**Source information**
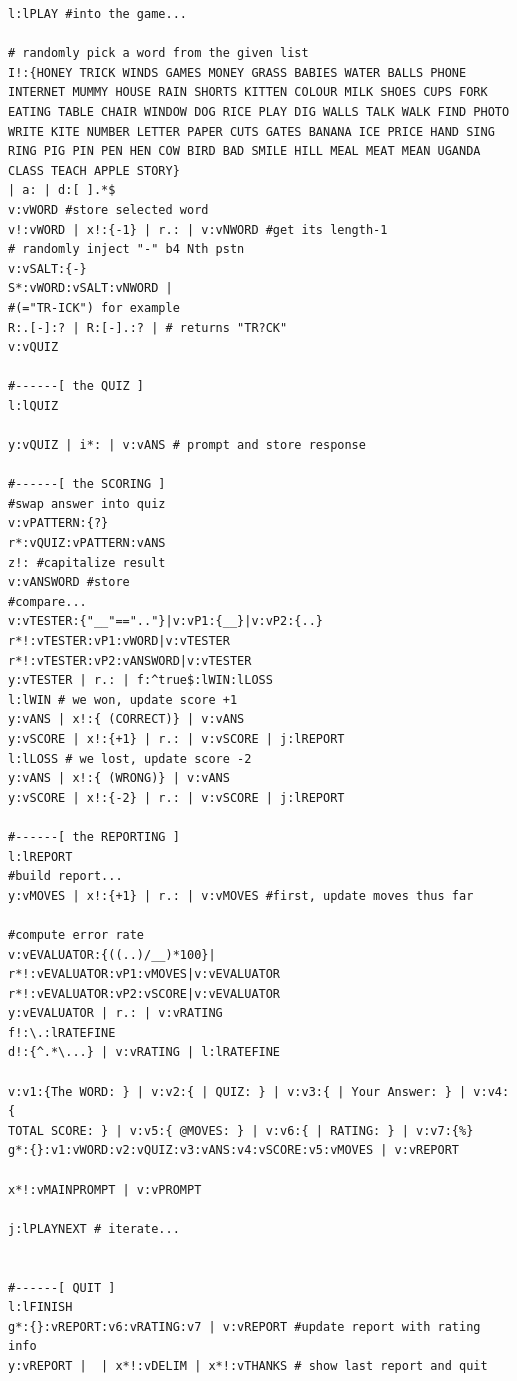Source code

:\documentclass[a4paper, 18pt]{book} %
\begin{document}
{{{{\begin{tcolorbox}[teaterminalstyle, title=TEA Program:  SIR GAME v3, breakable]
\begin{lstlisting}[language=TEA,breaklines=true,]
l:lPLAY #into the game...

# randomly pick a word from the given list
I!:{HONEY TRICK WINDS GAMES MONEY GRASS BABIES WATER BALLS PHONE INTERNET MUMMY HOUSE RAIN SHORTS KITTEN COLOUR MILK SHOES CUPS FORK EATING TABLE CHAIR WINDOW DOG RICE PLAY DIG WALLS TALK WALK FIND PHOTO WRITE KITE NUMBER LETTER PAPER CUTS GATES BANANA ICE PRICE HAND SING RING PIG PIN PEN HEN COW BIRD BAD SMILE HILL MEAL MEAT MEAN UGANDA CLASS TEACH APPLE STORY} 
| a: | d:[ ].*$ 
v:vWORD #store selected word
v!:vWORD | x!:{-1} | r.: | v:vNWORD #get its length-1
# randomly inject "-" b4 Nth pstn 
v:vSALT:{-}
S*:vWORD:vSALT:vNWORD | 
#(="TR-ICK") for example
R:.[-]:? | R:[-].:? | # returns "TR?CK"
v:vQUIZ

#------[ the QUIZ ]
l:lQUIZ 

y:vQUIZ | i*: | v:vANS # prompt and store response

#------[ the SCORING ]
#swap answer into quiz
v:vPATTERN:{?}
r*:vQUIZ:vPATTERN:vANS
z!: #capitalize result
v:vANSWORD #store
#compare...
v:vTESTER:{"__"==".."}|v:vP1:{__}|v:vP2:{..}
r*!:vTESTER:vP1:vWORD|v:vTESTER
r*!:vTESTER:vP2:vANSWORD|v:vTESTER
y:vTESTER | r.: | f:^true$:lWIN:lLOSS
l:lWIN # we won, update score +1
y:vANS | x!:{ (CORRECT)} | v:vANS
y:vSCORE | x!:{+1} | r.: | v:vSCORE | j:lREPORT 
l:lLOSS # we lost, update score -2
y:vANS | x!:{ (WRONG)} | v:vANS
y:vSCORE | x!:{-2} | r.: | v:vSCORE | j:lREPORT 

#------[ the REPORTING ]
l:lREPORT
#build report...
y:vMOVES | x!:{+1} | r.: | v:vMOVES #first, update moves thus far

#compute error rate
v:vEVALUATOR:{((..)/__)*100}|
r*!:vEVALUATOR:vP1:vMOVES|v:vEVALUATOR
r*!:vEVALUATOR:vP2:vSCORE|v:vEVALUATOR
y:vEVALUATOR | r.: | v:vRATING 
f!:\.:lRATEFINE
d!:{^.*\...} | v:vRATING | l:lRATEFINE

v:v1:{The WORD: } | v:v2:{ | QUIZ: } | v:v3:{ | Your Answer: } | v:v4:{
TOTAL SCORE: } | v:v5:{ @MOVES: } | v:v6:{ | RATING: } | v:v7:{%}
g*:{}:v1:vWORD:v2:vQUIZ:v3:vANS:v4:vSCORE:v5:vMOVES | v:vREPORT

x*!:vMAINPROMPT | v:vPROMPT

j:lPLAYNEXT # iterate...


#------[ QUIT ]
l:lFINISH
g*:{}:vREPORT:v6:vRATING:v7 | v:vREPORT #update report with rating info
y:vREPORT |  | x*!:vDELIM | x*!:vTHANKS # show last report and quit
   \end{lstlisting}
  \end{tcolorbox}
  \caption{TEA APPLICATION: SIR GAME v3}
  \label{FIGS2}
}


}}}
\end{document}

**The task**
The records above are to be repeated exactly, with every picture removed from the copy.

**Solution to this exercise**
Source code

:\documentclass[a4paper, 18pt]{book} %
\begin{document}
{{{{\begin{tcolorbox}[teaterminalstyle, title=TEA Program:  SIR GAME v3, breakable]
\begin{lstlisting}[language=TEA,breaklines=true,]
l:lPLAY #into the game...

# randomly pick a word from the given list
I!:{HONEY TRICK WINDS GAMES MONEY GRASS BABIES WATER BALLS PHONE INTERNET MUMMY HOUSE RAIN SHORTS KITTEN COLOUR MILK SHOES CUPS FORK EATING TABLE CHAIR WINDOW DOG RICE PLAY DIG WALLS TALK WALK FIND PHOTO WRITE KITE NUMBER LETTER PAPER CUTS GATES BANANA ICE PRICE HAND SING RING PIG PIN PEN HEN COW BIRD BAD SMILE HILL MEAL MEAT MEAN UGANDA CLASS TEACH APPLE STORY} 
| a: | d:[ ].*$ 
v:vWORD #store selected word
v!:vWORD | x!:{-1} | r.: | v:vNWORD #get its length-1
# randomly inject "-" b4 Nth pstn 
v:vSALT:{-}
S*:vWORD:vSALT:vNWORD | 
#(="TR-ICK") for example
R:.[-]:? | R:[-].:? | # returns "TR?CK"
v:vQUIZ

#------[ the QUIZ ]
l:lQUIZ 

y:vQUIZ | i*: | v:vANS # prompt and store response

#------[ the SCORING ]
#swap answer into quiz
v:vPATTERN:{?}
r*:vQUIZ:vPATTERN:vANS
z!: #capitalize result
v:vANSWORD #store
#compare...
v:vTESTER:{"__"==".."}|v:vP1:{__}|v:vP2:{..}
r*!:vTESTER:vP1:vWORD|v:vTESTER
r*!:vTESTER:vP2:vANSWORD|v:vTESTER
y:vTESTER | r.: | f:^true$:lWIN:lLOSS
l:lWIN # we won, update score +1
y:vANS | x!:{ (CORRECT)} | v:vANS
y:vSCORE | x!:{+1} | r.: | v:vSCORE | j:lREPORT 
l:lLOSS # we lost, update score -2
y:vANS | x!:{ (WRONG)} | v:vANS
y:vSCORE | x!:{-2} | r.: | v:vSCORE | j:lREPORT 

#------[ the REPORTING ]
l:lREPORT
#build report...
y:vMOVES | x!:{+1} | r.: | v:vMOVES #first, update moves thus far

#compute error rate
v:vEVALUATOR:{((..)/__)*100}|
r*!:vEVALUATOR:vP1:vMOVES|v:vEVALUATOR
r*!:vEVALUATOR:vP2:vSCORE|v:vEVALUATOR
y:vEVALUATOR | r.: | v:vRATING 
f!:\.:lRATEFINE
d!:{^.*\...} | v:vRATING | l:lRATEFINE

v:v1:{The WORD: } | v:v2:{ | QUIZ: } | v:v3:{ | Your Answer: } | v:v4:{
TOTAL SCORE: } | v:v5:{ @MOVES: } | v:v6:{ | RATING: } | v:v7:{%}
g*:{}:v1:vWORD:v2:vQUIZ:v3:vANS:v4:vSCORE:v5:vMOVES | v:vREPORT

x*!:vMAINPROMPT | v:vPROMPT

j:lPLAYNEXT # iterate...


#------[ QUIT ]
l:lFINISH
g*:{}:vREPORT:v6:vRATING:v7 | v:vREPORT #update report with rating info
y:vREPORT |  | x*!:vDELIM | x*!:vTHANKS # show last report and quit
   \end{lstlisting}
  \end{tcolorbox}
  \caption{TEA APPLICATION: SIR GAME v3}
  \label{FIGS2}
}


}}}
\end{document}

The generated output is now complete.